How many community gardens are there in the City of Marion?

There are currently three established community gardens on Council land and one that is getting started. They are: 

  1. Glandore Community Garden - managed by Glandore Neighbourhood Centre.
  2. Trott Park Community Garden - adjacent to Trott Park Neighbourhood Centre and managed by an incorporated community group.
  3. Marino Community Garden - managed by an incorporated community group.
  4. Oliphant Avenue Community Garden - an emerging community garden that will be a partnership approach between Council and a community group. The first stage will be a community orchard.

There are also a small number of community gardens and community gardening projects occurring on private land, usually in churches or schools. The main community gardens on private land that Council has been liaising with in recent years are:

  • Clovelly Park Community Garden (on Department of Education land and managed by a community group)
  • MarionLIFE Community Garden (on church land and managed by MarionLIFE Church).


What financial support do we currently provide to community gardens?

At present new community garden groups are expected to apply for community grants to fund community gardens. This is time-consuming process and means that it takes much longer for community gardens to get off the ground. In recent years Council has provided some in-kind support to groups starting community gardens on an ad hoc basis for things like site levelling the and mulch. However, community groups are required to cover the majority of the costs and labour for their garden. This is huge challenge for a newly established community group with limited capacity to raise funds.

How many community garden applications do we receive?

At present Council receives an application for a new community garden every few years. There is considerable community interest in community gardening and many enquiries about starting new community gardens. However, few of these enquiries translate into applications because individuals or groups are deterred once they realise the cost and amount of work involved.

Once established, community gardens tend to attract ample members and volunteers to share the workload.

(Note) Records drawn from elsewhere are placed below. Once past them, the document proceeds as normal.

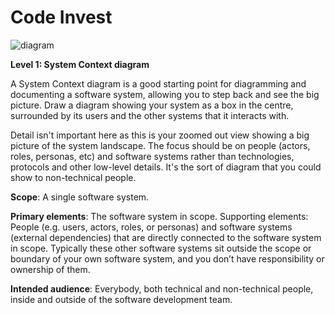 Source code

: # Code Invest

![diagram](https://www.plantuml.com/plantuml/svg/0/XLFBZjD04Bn7oZyqENcbtVW09qwR10Ch0gmsMH0dgsDtab7cOSt3XFqRn07n0Nn1VeoUSLPn06alLi-eghkgQtpjF5eVb1mEdWbToL0JRBrltCiyj_Xrl15-6rR1aQsCzgJzk38gnzeArAqCJSXdBwvk9Mf__twUI_JaF5-LiuZU-t6JMWy7yycNZ_VBylFDycqvBzuK7rvb5_7-bgmpEXEwPQAnbp2wIQMeZHqbnEARywIojUME9UcQ8QzZVSNrAE4zsJLM156wKGGhQtPaeK6BO22uSFXkXG5BACK3Ma07fY6BXv-7t-GYZJqr32PekIbU0ih3BmMrSI1qBIfaCGma1QoawJf5SKTfAwnsHsLJBX-5BSYsqKOdHA4MJP37yROc_P_9F1B4cVzkH5diVOODLbigTxZUiSJH91tXNJp6SHEhy87qqmCU5z9pmAkF5lRL5lM6edOHxp4sc1hfKl49PLn3iYPKiX8OCdtU6QpvhD1NsuWrQx8UpmNKKK2wGYzQuxfuf-AEP2__ViufsXZJ3mEjGD3OqWQFc-c8FNWlXfbHGNDk7VMkM2nFZ1FihuMUa-8ynJl43NzEx7FEFtjxeiTmSAwWRpO-5twr2_x7eE2ml8DiKHGN7U-QGUbN-WC0)

**Level 1: System Context diagram**

A System Context diagram is a good starting point for diagramming and documenting a software system, allowing you to step back and see the big picture. Draw a diagram showing your system as a box in the centre, surrounded by its users and the other systems that it interacts with.

Detail isn't important here as this is your zoomed out view showing a big picture of the system landscape. The focus should be on people (actors, roles, personas, etc) and software systems rather than technologies, protocols and other low-level details. It's the sort of diagram that you could show to non-technical people.

**Scope**: A single software system.

**Primary elements**: The software system in scope.
Supporting elements: People (e.g. users, actors, roles, or personas) and software systems (external dependencies) that are directly connected to the software system in scope. Typically these other software systems sit outside the scope or boundary of your own software system, and you don’t have responsibility or ownership of them.

**Intended audience**: Everybody, both technical and non-technical people, inside and outside of the software development team.
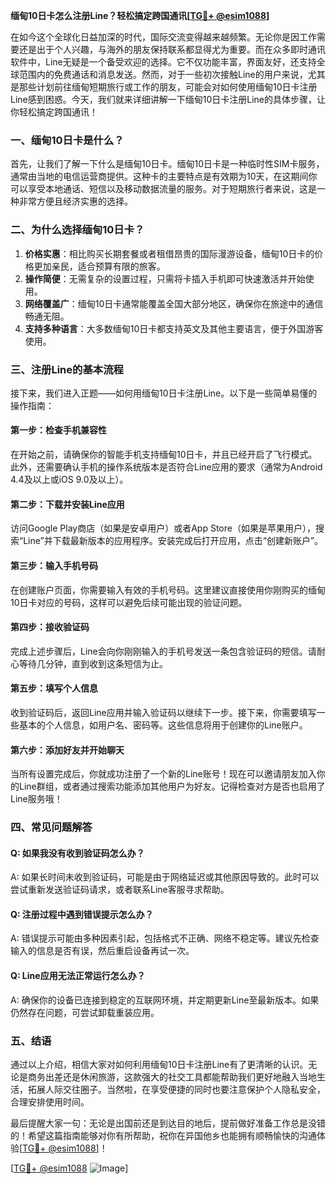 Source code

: **缅甸10日卡怎么注册Line？轻松搞定跨国通讯[[TG💪+ @esim1088](https://t.me/s/esim1088)]**

在如今这个全球化日益加深的时代，国际交流变得越来越频繁。无论你是因工作需要还是出于个人兴趣，与海外的朋友保持联系都显得尤为重要。而在众多即时通讯软件中，Line无疑是一个备受欢迎的选择。它不仅功能丰富，界面友好，还支持全球范围内的免费通话和消息发送。然而，对于一些初次接触Line的用户来说，尤其是那些计划前往缅甸短期旅行或工作的朋友，可能会对如何使用缅甸10日卡注册Line感到困惑。今天，我们就来详细讲解一下缅甸10日卡注册Line的具体步骤，让你轻松搞定跨国通讯！

### 一、缅甸10日卡是什么？

首先，让我们了解一下什么是缅甸10日卡。缅甸10日卡是一种临时性SIM卡服务，通常由当地的电信运营商提供。这种卡的主要特点是有效期为10天，在这期间你可以享受本地通话、短信以及移动数据流量的服务。对于短期旅行者来说，这是一种非常方便且经济实惠的选择。

### 二、为什么选择缅甸10日卡？

1. **价格实惠**：相比购买长期套餐或者租借昂贵的国际漫游设备，缅甸10日卡的价格更加亲民，适合预算有限的旅客。
2. **操作简便**：无需复杂的设置过程，只需将卡插入手机即可快速激活并开始使用。
3. **网络覆盖广**：缅甸10日卡通常能覆盖全国大部分地区，确保你在旅途中的通信畅通无阻。
4. **支持多种语言**：大多数缅甸10日卡都支持英文及其他主要语言，便于外国游客使用。

### 三、注册Line的基本流程

接下来，我们进入正题——如何用缅甸10日卡注册Line。以下是一些简单易懂的操作指南：

#### 第一步：检查手机兼容性

在开始之前，请确保你的智能手机支持缅甸10日卡，并且已经开启了飞行模式。此外，还需要确认手机的操作系统版本是否符合Line应用的要求（通常为Android 4.4及以上或iOS 9.0及以上）。

#### 第二步：下载并安装Line应用

访问Google Play商店（如果是安卓用户）或者App Store（如果是苹果用户），搜索“Line”并下载最新版本的应用程序。安装完成后打开应用，点击“创建新账户”。

#### 第三步：输入手机号码

在创建账户页面，你需要输入有效的手机号码。这里建议直接使用你刚购买的缅甸10日卡对应的号码，这样可以避免后续可能出现的验证问题。

#### 第四步：接收验证码

完成上述步骤后，Line会向你刚刚输入的手机号发送一条包含验证码的短信。请耐心等待几分钟，直到收到这条短信为止。

#### 第五步：填写个人信息

收到验证码后，返回Line应用并输入验证码以继续下一步。接下来，你需要填写一些基本的个人信息，如用户名、密码等。这些信息将用于创建你的Line账户。

#### 第六步：添加好友并开始聊天

当所有设置完成后，你就成功注册了一个新的Line账号！现在可以邀请朋友加入你的Line群组，或者通过搜索功能添加其他用户为好友。记得检查对方是否也启用了Line服务哦！

### 四、常见问题解答

#### Q: 如果我没有收到验证码怎么办？
A: 如果长时间未收到验证码，可能是由于网络延迟或其他原因导致的。此时可以尝试重新发送验证码请求，或者联系Line客服寻求帮助。

#### Q: 注册过程中遇到错误提示怎么办？
A: 错误提示可能由多种因素引起，包括格式不正确、网络不稳定等。建议先检查输入的信息是否有误，然后重启设备再试一次。

#### Q: Line应用无法正常运行怎么办？
A: 确保你的设备已连接到稳定的互联网环境，并定期更新Line至最新版本。如果仍然存在问题，可尝试卸载重装应用。

### 五、结语

通过以上介绍，相信大家对如何利用缅甸10日卡注册Line有了更清晰的认识。无论是商务出差还是休闲旅游，这款强大的社交工具都能帮助我们更好地融入当地生活，拓展人际交往圈子。当然啦，在享受便捷的同时也要注意保护个人隐私安全，合理安排使用时间。

最后提醒大家一句：无论是出国前还是到达目的地后，提前做好准备工作总是没错的！希望这篇指南能够对你有所帮助，祝你在异国他乡也能拥有顺畅愉快的沟通体验[[TG💪+ @esim1088](https://t.me/s/esim1088)]！

[[TG💪+ @esim1088](https://t.me/s/esim1088) ![Image](https://i.postimg.cc/4NQfJmqS/Snipaste-2025-05-13-00-14-12.png)]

However, in the establishment phase of a community garden, the work tends to fall to a small number of committed volunteers.

What are benefits of offering additional funding to support groups in setting up new community gardens?

Community gardens are a significant community asset. They provide a range of social, cultural and environmental community benefits and are useful sites for building community connections. If Council were to provide more upfront financial support for community gardens to get off the ground, it is expected that Council would receive more community garden applications. It would also significantly reduce the financial and administrative burden on community groups during the establishment phase for new community gardens.

How much does it cost to start a new community garden?

The costs to start a new community garden vary significantly depending on the scale and type of garden. It is estimated that new community gardens cost between $10,000 and $50,000 to set up. This is usually spent over multiple years.

The typical costs for starting a new community garden are:

  • incorporation fees and public liability insurance
  • infrastructure such as garden beds, paving, fencing
  • facilities such as shelter, seating, toilet, kitchen and meeting space
  • garden materials such as soil, plants, fertilisers, compost, mulch
  • irrigation and/or rainwater tanks
  • garden tools and equipment
  • site construction works e.g. levelling the ground
  • storage shed for equipment and tools
  • garden signage


Do community gardens pay for water?

According to the current Community Gardens Policy, community garden groups are required to pay for the water they use. It is expected that the community group will raise funds to cover water costs. However, the reality is that these costs are not currently being passed on to groups. If Council did pass these costs on it would be a significant financial burden for small community gardening groups with limited capacity to raise funds. The initial cost to Council is approximately $1000 to set up a separate water metre for a community garden as well as the ongoing administrative costs.

Other Councils such as the City of Charles Sturt and the City of Adelaide do not charge community garden groups for water use. These Councils have found that small community gardens generally use minimal water relative other Council parks and reserves.

What are the current licensing arrangements for community gardens?

Community groups must be incorporated and obtain a license to use Council land for a community garden. The annual license fee for community gardens is $300. This is usually waived for the first two years and then groups are expected to pay this on an ongoing basis. This is a significant amount for a small community group with limited fundraising capacity.